→ SUPPLIED DATA
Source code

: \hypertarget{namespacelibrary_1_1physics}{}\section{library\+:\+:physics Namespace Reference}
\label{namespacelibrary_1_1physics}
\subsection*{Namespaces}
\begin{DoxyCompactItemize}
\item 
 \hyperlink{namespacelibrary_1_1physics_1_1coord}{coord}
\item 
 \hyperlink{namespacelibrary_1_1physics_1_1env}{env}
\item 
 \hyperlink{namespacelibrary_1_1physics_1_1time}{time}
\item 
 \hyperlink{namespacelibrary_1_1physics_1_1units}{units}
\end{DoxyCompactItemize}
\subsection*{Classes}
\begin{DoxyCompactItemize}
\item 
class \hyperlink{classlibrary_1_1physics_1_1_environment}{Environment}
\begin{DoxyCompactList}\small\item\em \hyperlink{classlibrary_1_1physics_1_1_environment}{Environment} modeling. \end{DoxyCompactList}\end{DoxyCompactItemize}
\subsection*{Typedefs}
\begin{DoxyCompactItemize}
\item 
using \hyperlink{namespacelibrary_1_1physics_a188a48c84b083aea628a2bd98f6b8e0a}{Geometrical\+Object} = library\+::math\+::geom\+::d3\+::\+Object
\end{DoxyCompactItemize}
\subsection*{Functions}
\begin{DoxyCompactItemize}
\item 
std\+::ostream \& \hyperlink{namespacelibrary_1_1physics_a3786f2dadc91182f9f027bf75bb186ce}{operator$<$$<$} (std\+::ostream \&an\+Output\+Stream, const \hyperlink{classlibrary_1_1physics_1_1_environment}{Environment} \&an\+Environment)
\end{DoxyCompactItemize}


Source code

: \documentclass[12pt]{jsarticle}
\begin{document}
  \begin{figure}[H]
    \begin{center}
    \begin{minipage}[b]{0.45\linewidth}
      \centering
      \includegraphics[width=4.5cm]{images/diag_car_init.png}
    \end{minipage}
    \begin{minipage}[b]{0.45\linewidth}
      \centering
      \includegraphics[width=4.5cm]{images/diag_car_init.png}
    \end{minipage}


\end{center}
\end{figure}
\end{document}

→ YOUR INSTRUCTIONS
Nothing in the entries should be skipped. Output them all exactly.

→ EXERCISE RESPONSE
Source code

: \hypertarget{namespacelibrary_1_1physics}{}\section{library\+:\+:physics Namespace Reference}
\label{namespacelibrary_1_1physics}
\subsection*{Namespaces}
\begin{DoxyCompactItemize}
\item 
 \hyperlink{namespacelibrary_1_1physics_1_1coord}{coord}
\item 
 \hyperlink{namespacelibrary_1_1physics_1_1env}{env}
\item 
 \hyperlink{namespacelibrary_1_1physics_1_1time}{time}
\item 
 \hyperlink{namespacelibrary_1_1physics_1_1units}{units}
\end{DoxyCompactItemize}
\subsection*{Classes}
\begin{DoxyCompactItemize}
\item 
class \hyperlink{classlibrary_1_1physics_1_1_environment}{Environment}
\begin{DoxyCompactList}\small\item\em \hyperlink{classlibrary_1_1physics_1_1_environment}{Environment} modeling. \end{DoxyCompactList}\end{DoxyCompactItemize}
\subsection*{Typedefs}
\begin{DoxyCompactItemize}
\item 
using \hyperlink{namespacelibrary_1_1physics_a188a48c84b083aea628a2bd98f6b8e0a}{Geometrical\+Object} = library\+::math\+::geom\+::d3\+::\+Object
\end{DoxyCompactItemize}
\subsection*{Functions}
\begin{DoxyCompactItemize}
\item 
std\+::ostream \& \hyperlink{namespacelibrary_1_1physics_a3786f2dadc91182f9f027bf75bb186ce}{operator$<$$<$} (std\+::ostream \&an\+Output\+Stream, const \hyperlink{classlibrary_1_1physics_1_1_environment}{Environment} \&an\+Environment)
\end{DoxyCompactItemize}


Source code

: \documentclass[12pt]{jsarticle}
\begin{document}
  \begin{figure}[H]
    \begin{center}
    \begin{minipage}[b]{0.45\linewidth}
      \centering
      \includegraphics[width=4.5cm]{images/diag_car_init.png}
    \end{minipage}
    \begin{minipage}[b]{0.45\linewidth}
      \centering
      \includegraphics[width=4.5cm]{images/diag_car_init.png}
    \end{minipage}


\end{center}
\end{figure}
\end{document}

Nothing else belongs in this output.